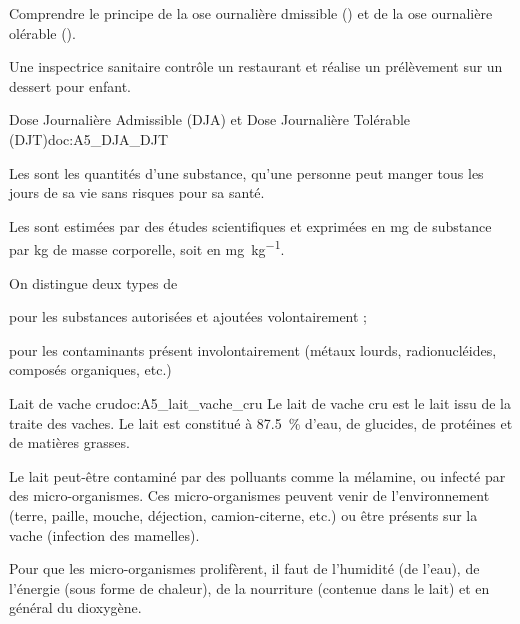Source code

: \teteTermStssAlim



\begin{objectifs}
  \item Comprendre le principe de la ose ournalière dmissible ()
  et de la ose ournalière olérable ().
\end{objectifs}

\begin{contexte}
  Une inspectrice sanitaire contrôle un restaurant et réalise un prélèvement sur un dessert pour enfant.

\end{contexte}


\begin{doc}{Dose Journalière Admissible (DJA) et Dose Journalière Tolérable (DJT)}{doc:A5_DJA_DJT}
  \begin{importants}
    Les  sont les quantités d'une substance, qu'une personne peut manger tous les jours de sa vie sans risques pour sa santé.
  \end{importants}  

  Les  sont estimées par des études scientifiques et exprimées en \unit{\mg} de substance par \unit{\kg} de masse corporelle, soit en \unit{\mg\per\kg}.

  \begin{importants}
    On distingue deux types de 
    \begin{listePoints}  
      \item {} pour les substances autorisées et ajoutées volontairement ;
      \item {} pour les contaminants présent involontairement (métaux lourds, radionucléides, composés organiques, etc.)
    \end{listePoints}
  \end{importants}
\end{doc}

\begin{doc}{Lait de vache cru}{doc:A5_lait_vache_cru}
  Le lait de vache cru est le lait issu de la traite des vaches.
  Le lait est constitué à \qty{87,5}{\percent} d'eau, de glucides, de protéines et de matières grasses.

  Le lait peut-être contaminé par des polluants comme la mélamine, ou infecté par des micro-organismes.
  Ces micro-organismes peuvent venir de l'environnement (terre, paille, mouche, déjection, camion-citerne, etc.) ou être présents sur la vache (infection des mamelles).

  Pour que les micro-organismes prolifèrent, il faut de l'humidité (de l'eau), de l'énergie (sous forme de chaleur), de la nourriture (contenue dans le lait) et en général du dioxygène.
\end{doc}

+ + +

Task statement: The lines sought are those in the data above that include the string "peut"; copy each one.

Written answer:
    Les  sont les quantités d'une substance, qu'une personne peut manger tous les jours de sa vie sans risques pour sa santé.
  Le lait peut-être contaminé par des polluants comme la mélamine, ou infecté par des micro-organismes.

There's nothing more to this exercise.